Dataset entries
-*-

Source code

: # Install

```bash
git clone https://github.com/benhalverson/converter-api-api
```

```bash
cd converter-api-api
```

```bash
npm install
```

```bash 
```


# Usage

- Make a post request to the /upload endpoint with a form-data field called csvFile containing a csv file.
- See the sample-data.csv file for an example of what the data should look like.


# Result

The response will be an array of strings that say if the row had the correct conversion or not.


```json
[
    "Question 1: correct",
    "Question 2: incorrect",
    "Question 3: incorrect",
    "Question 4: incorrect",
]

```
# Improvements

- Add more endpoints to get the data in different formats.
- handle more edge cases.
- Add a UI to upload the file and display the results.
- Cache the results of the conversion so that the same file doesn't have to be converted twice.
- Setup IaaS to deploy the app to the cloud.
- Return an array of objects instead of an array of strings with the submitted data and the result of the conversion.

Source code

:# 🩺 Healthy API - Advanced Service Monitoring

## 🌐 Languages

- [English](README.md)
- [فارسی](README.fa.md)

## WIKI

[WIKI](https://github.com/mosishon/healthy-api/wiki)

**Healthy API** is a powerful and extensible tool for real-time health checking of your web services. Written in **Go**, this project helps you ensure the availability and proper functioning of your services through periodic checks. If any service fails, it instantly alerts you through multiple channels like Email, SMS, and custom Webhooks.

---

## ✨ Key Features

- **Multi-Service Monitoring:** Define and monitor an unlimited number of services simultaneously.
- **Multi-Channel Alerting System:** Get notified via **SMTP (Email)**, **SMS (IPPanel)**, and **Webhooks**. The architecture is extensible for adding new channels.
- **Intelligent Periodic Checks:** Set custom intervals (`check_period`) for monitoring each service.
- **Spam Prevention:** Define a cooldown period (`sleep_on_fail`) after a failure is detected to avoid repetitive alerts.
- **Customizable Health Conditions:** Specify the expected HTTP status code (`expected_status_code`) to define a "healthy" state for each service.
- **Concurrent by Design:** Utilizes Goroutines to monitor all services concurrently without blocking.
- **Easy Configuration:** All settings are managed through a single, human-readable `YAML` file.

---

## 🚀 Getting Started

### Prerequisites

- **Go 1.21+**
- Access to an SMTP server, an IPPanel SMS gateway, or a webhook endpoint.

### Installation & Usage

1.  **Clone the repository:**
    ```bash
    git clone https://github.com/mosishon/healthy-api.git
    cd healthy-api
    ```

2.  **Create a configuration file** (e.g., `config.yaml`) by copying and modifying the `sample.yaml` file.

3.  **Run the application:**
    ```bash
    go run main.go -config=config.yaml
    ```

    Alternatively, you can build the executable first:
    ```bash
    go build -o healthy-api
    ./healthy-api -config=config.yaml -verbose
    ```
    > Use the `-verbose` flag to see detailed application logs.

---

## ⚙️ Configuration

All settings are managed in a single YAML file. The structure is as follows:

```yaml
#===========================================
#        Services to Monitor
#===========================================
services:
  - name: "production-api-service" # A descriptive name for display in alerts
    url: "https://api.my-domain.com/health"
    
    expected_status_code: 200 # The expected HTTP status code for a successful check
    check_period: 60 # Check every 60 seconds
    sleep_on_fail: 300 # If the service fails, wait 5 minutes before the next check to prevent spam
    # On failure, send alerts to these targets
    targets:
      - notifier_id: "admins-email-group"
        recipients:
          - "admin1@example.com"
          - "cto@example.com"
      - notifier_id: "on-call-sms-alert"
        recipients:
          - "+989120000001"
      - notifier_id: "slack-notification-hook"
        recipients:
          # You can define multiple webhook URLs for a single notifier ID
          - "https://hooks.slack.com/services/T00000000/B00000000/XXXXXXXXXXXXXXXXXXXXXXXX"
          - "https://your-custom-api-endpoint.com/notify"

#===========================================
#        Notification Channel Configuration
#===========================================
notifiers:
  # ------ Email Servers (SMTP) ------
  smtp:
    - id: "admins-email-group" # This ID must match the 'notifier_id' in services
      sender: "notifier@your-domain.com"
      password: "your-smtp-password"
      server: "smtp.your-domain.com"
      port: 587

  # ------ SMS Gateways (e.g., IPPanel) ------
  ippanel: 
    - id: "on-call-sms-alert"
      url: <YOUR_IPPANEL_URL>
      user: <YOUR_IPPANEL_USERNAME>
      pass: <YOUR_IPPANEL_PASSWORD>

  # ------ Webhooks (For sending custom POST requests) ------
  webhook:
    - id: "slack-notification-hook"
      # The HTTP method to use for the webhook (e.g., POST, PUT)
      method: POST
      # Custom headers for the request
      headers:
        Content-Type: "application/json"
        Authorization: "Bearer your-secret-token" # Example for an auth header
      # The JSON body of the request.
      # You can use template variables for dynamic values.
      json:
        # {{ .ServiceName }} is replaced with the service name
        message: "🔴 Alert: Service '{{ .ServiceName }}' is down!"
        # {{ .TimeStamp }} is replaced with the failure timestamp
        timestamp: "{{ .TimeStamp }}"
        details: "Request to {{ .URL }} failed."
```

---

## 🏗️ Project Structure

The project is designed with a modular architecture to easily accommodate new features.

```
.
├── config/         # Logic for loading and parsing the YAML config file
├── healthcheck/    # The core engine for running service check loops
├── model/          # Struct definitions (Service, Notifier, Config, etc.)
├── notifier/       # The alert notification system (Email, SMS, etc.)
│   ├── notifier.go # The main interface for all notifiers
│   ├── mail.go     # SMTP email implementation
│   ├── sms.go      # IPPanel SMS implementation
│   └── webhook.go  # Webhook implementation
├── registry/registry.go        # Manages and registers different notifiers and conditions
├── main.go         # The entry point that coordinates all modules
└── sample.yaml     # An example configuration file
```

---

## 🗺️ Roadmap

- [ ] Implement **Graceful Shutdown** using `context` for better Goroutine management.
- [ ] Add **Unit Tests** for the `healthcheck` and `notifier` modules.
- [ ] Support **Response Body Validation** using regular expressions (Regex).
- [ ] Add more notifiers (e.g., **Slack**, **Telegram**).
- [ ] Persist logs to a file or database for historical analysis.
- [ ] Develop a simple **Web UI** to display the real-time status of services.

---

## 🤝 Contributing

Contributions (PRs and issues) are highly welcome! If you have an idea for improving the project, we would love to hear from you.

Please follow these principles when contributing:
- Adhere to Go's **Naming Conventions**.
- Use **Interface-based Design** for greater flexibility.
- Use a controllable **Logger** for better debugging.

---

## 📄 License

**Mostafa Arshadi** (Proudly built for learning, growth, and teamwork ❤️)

-*-

Directions for this task
For the word "settings", find all matching lines in the entries above and copy them out.

Task response
- **Easy Configuration:** All settings are managed through a single, human-readable `YAML` file.
All settings are managed in a single YAML file. The structure is as follows:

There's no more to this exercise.